View topic - Application hang without debug information
Application hang without debug information
23 posts
• Page 1 of 2 • 1, 2
Application hang without debug information
Dear all,
I recently had an application running on 6.5.0 with ARM A8 processor. I launched in debug mode in the IDE and the application starts running as expected. Then after around say 20min, or even an hour, the application just hanged without meeting any crash errors like SEGMENTATION fault indicated in the IDE. Meaning, I could not even debug the application in this case. I have checked the system memory with "pidin info" in my application and the memory usage should be correct. And when the application hang, the wireless connection also went down and I cannot even telnet the system. Then are there any possible methods I can use to debug my application?

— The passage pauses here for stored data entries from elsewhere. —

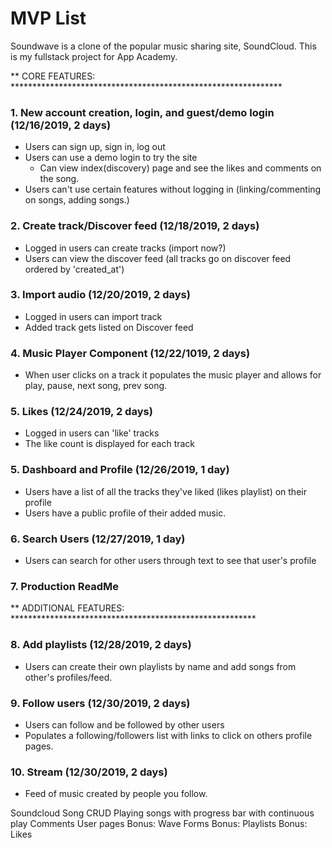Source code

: # MVP List

Soundwave is a clone of the popular music sharing site, SoundCloud. This is my fullstack project for App Academy.


** CORE FEATURES: **************************************************************

### 1. New account creation, login, and guest/demo login (12/16/2019, 2 days)
  + Users can sign up, sign in, log out
  + Users can use a demo login to try the site
    + Can view index(discovery) page and see the likes and comments on the song. 
  + Users can't use certain features without logging in (linking/commenting on songs, adding songs.)

### 2. Create track/Discover feed (12/18/2019, 2 days)
  + Logged in users can create tracks (import now?)
  + Users can view the discover feed (all tracks go on discover feed ordered by 'created_at')

### 3. Import audio (12/20/2019, 2 days)
  + Logged in users can import track
  + Added track gets listed on Discover feed 

### 4. Music Player Component (12/22/1019, 2 days)
  + When user clicks on a track it populates the music player and allows for play, pause, next song, prev song. 

### 5. Likes (12/24/2019, 2 days)
  + Logged in users can 'like' tracks
  + The like count is displayed for each track

### 5. Dashboard and Profile (12/26/2019, 1 day)
  + Users have a list of all the tracks they've liked (likes playlist) on their profile
  + Users have a public profile of their added music. 

### 6. Search Users (12/27/2019, 1 day)
  + Users can search for other users through text to see that user's profile

### 7. Production ReadMe 

** ADDITIONAL FEATURES: ********************************************************


### 8. Add playlists (12/28/2019, 2 days)
  + Users can create their own playlists by name and add songs from other's profiles/feed. 

### 9. Follow users (12/30/2019, 2 days)
  + Users can follow and be followed by other users
  + Populates a following/followers list with links to click on others profile pages. 

### 10. Stream (12/30/2019, 2 days) 
  + Feed of music created by people you follow.



  Soundcloud
Song CRUD
Playing songs with progress bar with continuous play
Comments
User pages
Bonus: Wave Forms
Bonus: Playlists
Bonus: Likes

My current guessing is that since the IDE cannot catch the crash line in the code, then is this meaning the application hang is not because of the code itself? If the application hanged because of self-lock, then Telnet should be able to work. I have disabled all the CPU consuming functions in the application as well. Is there a way to record down the cpu usage, memory usage and events in the system services or in the application program to identify the problem? Thanks very much.
Best regards,
Eric
I recently had an application running on 6.5.0 with ARM A8 processor. I launched in debug mode in the IDE and the application starts running as expected. Then after around say 20min, or even an hour, the application just hanged without meeting any crash errors like SEGMENTATION fault indicated in the IDE. Meaning, I could not even debug the application in this case. I have checked the system memory with "pidin info" in my application and the memory usage should be correct. And when the application hang, the wireless connection also went down and I cannot even telnet the system. Then are there any possible methods I can use to debug my application?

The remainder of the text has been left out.